Kimbal Musk was 26 when he and his brother, Elon, sold their first tech company for $300 million. After they founded the startup that later became PayPal, Kimbal went on to culinary school and opened The Kitchen restaurant in Boulder, Colo., in 2004. So how does a tech success who sits on the board of Tesla Motors and SpaceX make it his mission to grow the economies of local communities by improving every part of the food culture? Fast Company’s Amy Farley asked this and many other questions of Musk during the SXSW 2017 session “Kimbal Musk on Trust: The Currency of Our Generation.”

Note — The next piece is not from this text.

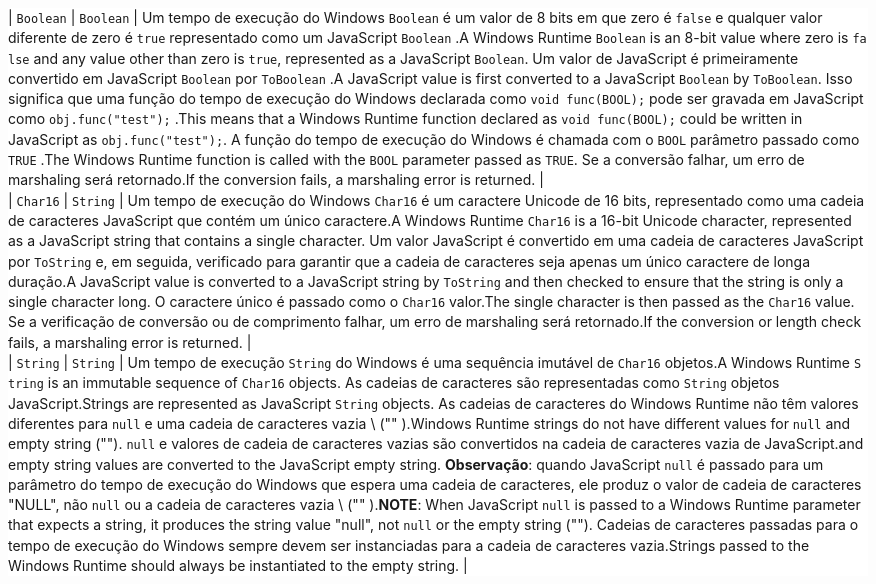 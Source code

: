 | `Boolean` | `Boolean` | <span data-ttu-id="bb28d-138">Um tempo de execução do Windows `Boolean` é um valor de 8 bits em que zero é `false` e qualquer valor diferente de zero é `true` representado como um JavaScript `Boolean` .</span><span class="sxs-lookup"><span data-stu-id="bb28d-138">A Windows Runtime `Boolean` is an 8-bit value where zero is `false` and any value other than zero is `true`, represented as a JavaScript `Boolean`.</span></span>  <span data-ttu-id="bb28d-139">Um valor de JavaScript é primeiramente convertido em JavaScript `Boolean` por `ToBoolean` .</span><span class="sxs-lookup"><span data-stu-id="bb28d-139">A JavaScript value is first converted to a JavaScript `Boolean` by `ToBoolean`.</span></span>  <span data-ttu-id="bb28d-140">Isso significa que uma função do tempo de execução do Windows declarada como `void func(BOOL);` pode ser gravada em JavaScript como `obj.func("test");` .</span><span class="sxs-lookup"><span data-stu-id="bb28d-140">This means that a Windows Runtime function declared as `void func(BOOL);` could be written in JavaScript as `obj.func("test");`.</span></span>  <span data-ttu-id="bb28d-141">A função do tempo de execução do Windows é chamada com o `BOOL` parâmetro passado como `TRUE` .</span><span class="sxs-lookup"><span data-stu-id="bb28d-141">The Windows Runtime function is called with the `BOOL` parameter passed as `TRUE`.</span></span>  <span data-ttu-id="bb28d-142">Se a conversão falhar, um erro de marshaling será retornado.</span><span class="sxs-lookup"><span data-stu-id="bb28d-142">If the conversion fails, a marshaling error is returned.</span></span>  |  
| `Char16` | `String` | <span data-ttu-id="bb28d-143">Um tempo de execução do Windows `Char16` é um caractere Unicode de 16 bits, representado como uma cadeia de caracteres JavaScript que contém um único caractere.</span><span class="sxs-lookup"><span data-stu-id="bb28d-143">A Windows Runtime `Char16` is a 16-bit Unicode character, represented as a JavaScript string that contains a single character.</span></span>  <span data-ttu-id="bb28d-144">Um valor JavaScript é convertido em uma cadeia de caracteres JavaScript por `ToString` e, em seguida, verificado para garantir que a cadeia de caracteres seja apenas um único caractere de longa duração.</span><span class="sxs-lookup"><span data-stu-id="bb28d-144">A JavaScript value is converted to a JavaScript string by `ToString` and then checked to ensure that the string is only a single character long.</span></span>  <span data-ttu-id="bb28d-145">O caractere único é passado como o `Char16` valor.</span><span class="sxs-lookup"><span data-stu-id="bb28d-145">The single character is then passed as the `Char16` value.</span></span>  <span data-ttu-id="bb28d-146">Se a verificação de conversão ou de comprimento falhar, um erro de marshaling será retornado.</span><span class="sxs-lookup"><span data-stu-id="bb28d-146">If the conversion or length check fails, a marshaling error is returned.</span></span>  |  
| `String` | `String` | <span data-ttu-id="bb28d-147">Um tempo de execução `String` do Windows é uma sequência imutável de `Char16` objetos.</span><span class="sxs-lookup"><span data-stu-id="bb28d-147">A Windows Runtime `String` is an immutable sequence of `Char16` objects.</span></span>  <span data-ttu-id="bb28d-148">As cadeias de caracteres são representadas como `String` objetos JavaScript.</span><span class="sxs-lookup"><span data-stu-id="bb28d-148">Strings are represented as JavaScript `String` objects.</span></span>  <span data-ttu-id="bb28d-149">As cadeias de caracteres do Windows Runtime não têm valores diferentes para `null` e uma cadeia de caracteres vazia \ ("" \).</span><span class="sxs-lookup"><span data-stu-id="bb28d-149">Windows Runtime strings do not have different values for `null` and empty string \(""\).</span></span>  `null` <span data-ttu-id="bb28d-150">e valores de cadeia de caracteres vazias são convertidos na cadeia de caracteres vazia de JavaScript.</span><span class="sxs-lookup"><span data-stu-id="bb28d-150">and empty string values are converted to the JavaScript empty string.</span></span>  <span data-ttu-id="bb28d-151">**Observação**: quando JavaScript `null` é passado para um parâmetro do tempo de execução do Windows que espera uma cadeia de caracteres, ele produz o valor de cadeia de caracteres "NULL", não `null` ou a cadeia de caracteres vazia \ ("" \).</span><span class="sxs-lookup"><span data-stu-id="bb28d-151">**NOTE**:  When JavaScript `null` is passed to a Windows Runtime parameter that expects a string, it produces the string value "null", not `null` or the empty string \(""\).</span></span>  <span data-ttu-id="bb28d-152">Cadeias de caracteres passadas para o tempo de execução do Windows sempre devem ser instanciadas para a cadeia de caracteres vazia.</span><span class="sxs-lookup"><span data-stu-id="bb28d-152">Strings passed to the Windows Runtime should always be instantiated to the empty string.</span></span>  |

According to Musk, “trust nourishes our bodies, farmers, and the planet.” His goal is to bring that trust back into the food industry but do it in an affordable way. A key part of building trust is to connect the food back to the community. The Kitchen is what Musk calls “neighborhood restaurant,” where the food and drink is from local farmers, ranchers, and purveyors. But as he explained to the SXSW attendees, his goal wasn’t just to buy local food, because “all local isn’t good.” He wanted to support and grow the local food system, which is why he worked with the local Boulder-area farmers on how to scale their businesses to meet the demand of his growing restaurant group and other farm-to-table outposts. Since opening in 2004, Colorado’s local food economy has increased from $4 million to $20 million. “There was almost no organic farming in Colorado when I first started,” said Musk. “Now 155,000 acres of farmland grow organic.”
In a push to “replicate what we did there [in Colorado] throughout the heartland” Musk has opened The Kitchen in Chicago and Memphis, Tenn. In addition, he just launched a new concept called Next Door—a more casual sister restaurant to The Kitchen—in Memphis this January. This project is in what Musk calls the “R&D phase.” His goal for the Next Door concept is to provide “real food” at a very affordable price.

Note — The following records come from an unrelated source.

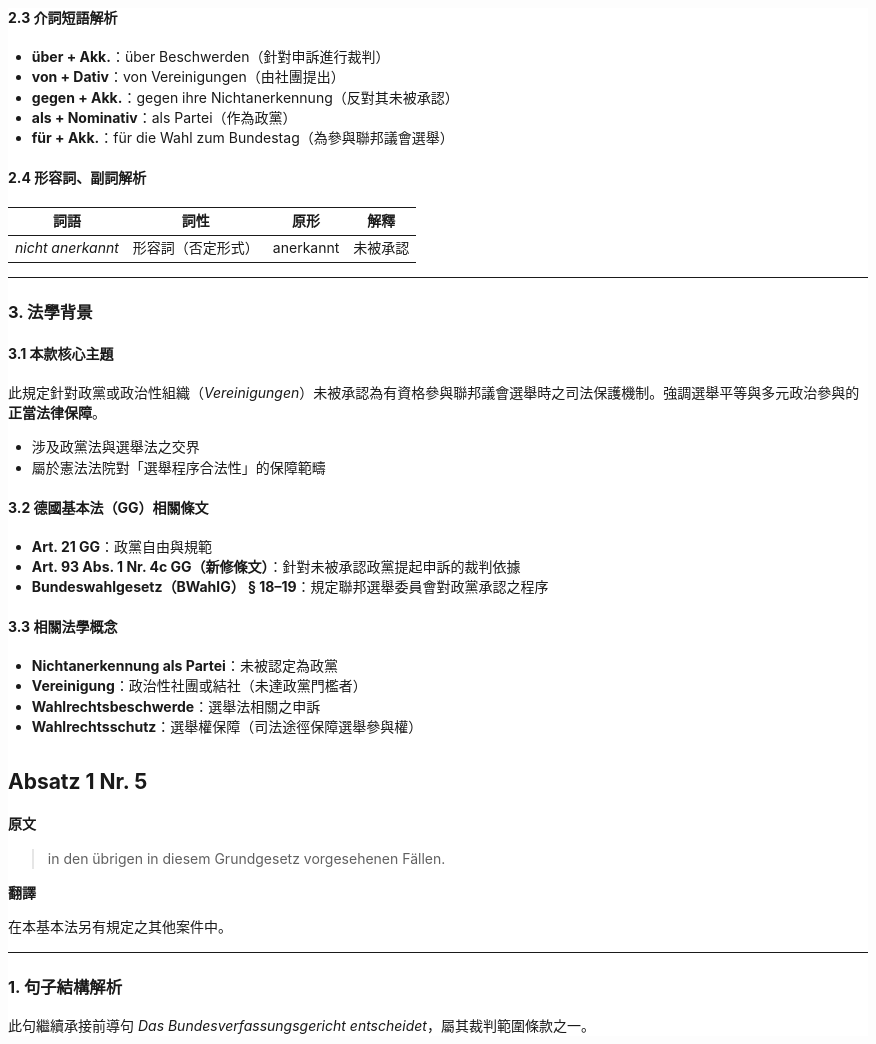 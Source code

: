 #### **2.3 介詞短語解析**

- **über + Akk.**：über Beschwerden（針對申訴進行裁判）
- **von + Dativ**：von Vereinigungen（由社團提出）
- **gegen + Akk.**：gegen ihre Nichtanerkennung（反對其未被承認）
- **als + Nominativ**：als Partei（作為政黨）
- **für + Akk.**：für die Wahl zum Bundestag（為參與聯邦議會選舉）

#### **2.4 形容詞、副詞解析**

| 詞語              | 詞性   | 原形               | 解釋                            |
|-------------------|--------|--------------------|---------------------------------|
| *nicht anerkannt* | 形容詞（否定形式） | anerkannt           | 未被承認                         |

---

### **3. 法學背景**

#### **3.1 本款核心主題**

此規定針對政黨或政治性組織（*Vereinigungen*）未被承認為有資格參與聯邦議會選舉時之司法保護機制。強調選舉平等與多元政治參與的**正當法律保障**。

- 涉及政黨法與選舉法之交界
- 屬於憲法法院對「選舉程序合法性」的保障範疇

#### **3.2 德國基本法（GG）相關條文**

- **Art. 21 GG**：政黨自由與規範
- **Art. 93 Abs. 1 Nr. 4c GG（新修條文）**：針對未被承認政黨提起申訴的裁判依據
- **Bundeswahlgesetz（BWahlG） § 18–19**：規定聯邦選舉委員會對政黨承認之程序

#### **3.3 相關法學概念**

- **Nichtanerkennung als Partei**：未被認定為政黨
- **Vereinigung**：政治性社團或結社（未達政黨門檻者）
- **Wahlrechtsbeschwerde**：選舉法相關之申訴
- **Wahlrechtsschutz**：選舉權保障（司法途徑保障選舉參與權）


## **Absatz 1 Nr. 5**

**原文**  

> in den übrigen in diesem Grundgesetz vorgesehenen Fällen.

**翻譯**  

在本基本法另有規定之其他案件中。



---

### **1. 句子結構解析**

此句繼續承接前導句 *Das Bundesverfassungsgericht entscheidet*，屬其裁判範圍條款之一。
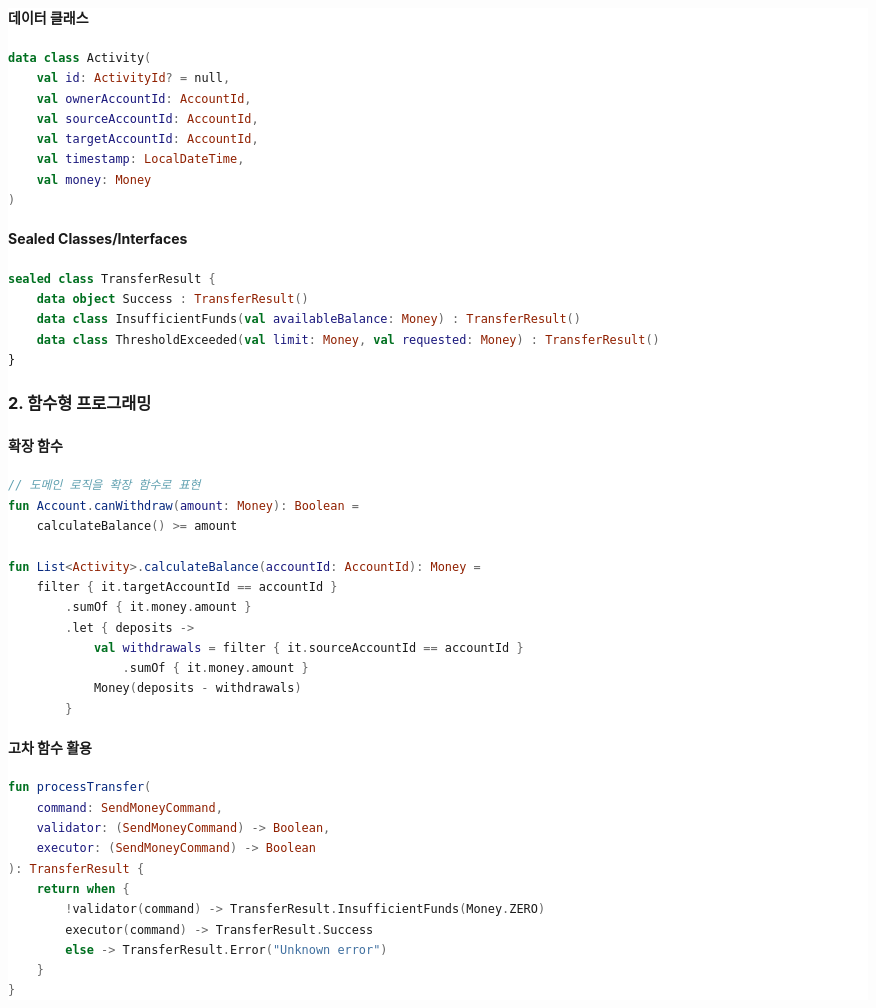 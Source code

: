 #### 데이터 클래스
```kotlin
data class Activity(
    val id: ActivityId? = null,
    val ownerAccountId: AccountId,
    val sourceAccountId: AccountId,
    val targetAccountId: AccountId,
    val timestamp: LocalDateTime,
    val money: Money
)
```

#### Sealed Classes/Interfaces
```kotlin
sealed class TransferResult {
    data object Success : TransferResult()
    data class InsufficientFunds(val availableBalance: Money) : TransferResult()
    data class ThresholdExceeded(val limit: Money, val requested: Money) : TransferResult()
}
```

### 2. 함수형 프로그래밍

#### 확장 함수
```kotlin
// 도메인 로직을 확장 함수로 표현
fun Account.canWithdraw(amount: Money): Boolean = 
    calculateBalance() >= amount

fun List<Activity>.calculateBalance(accountId: AccountId): Money =
    filter { it.targetAccountId == accountId }
        .sumOf { it.money.amount }
        .let { deposits ->
            val withdrawals = filter { it.sourceAccountId == accountId }
                .sumOf { it.money.amount }
            Money(deposits - withdrawals)
        }
```

#### 고차 함수 활용
```kotlin
fun processTransfer(
    command: SendMoneyCommand,
    validator: (SendMoneyCommand) -> Boolean,
    executor: (SendMoneyCommand) -> Boolean
): TransferResult {
    return when {
        !validator(command) -> TransferResult.InsufficientFunds(Money.ZERO)
        executor(command) -> TransferResult.Success
        else -> TransferResult.Error("Unknown error")
    }
}
```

Musk’s passion to drive change in the food system is what led him to co-found The Kitchen Community—a complementary non-profit organization whose mission is to “strengthen communities by accelerating the real food movement at scale.” The Kitchen Community builds Learning Gardens in underserved schools around the United States. The gardens connect kids to real food, increase academic achievement, and drive community engagement. As Musk explained, it is the largest school garden non-profit business in the world. The Kitchen Community has already built 200 Learning Gardens reaching more than 120,000 students every school day, and Musk aims to have 1,000 gardens by 2020.
Through education, economic development, and healthy food accessibility, Musk is helping to grow the real food movement that he is so passionate about. “There’s a seed change going on with consumers,” explain Musk. They don’t trust the food system as it is today, but by working to change the system Musk is hoping to change consumers’ mindsets and behaviors.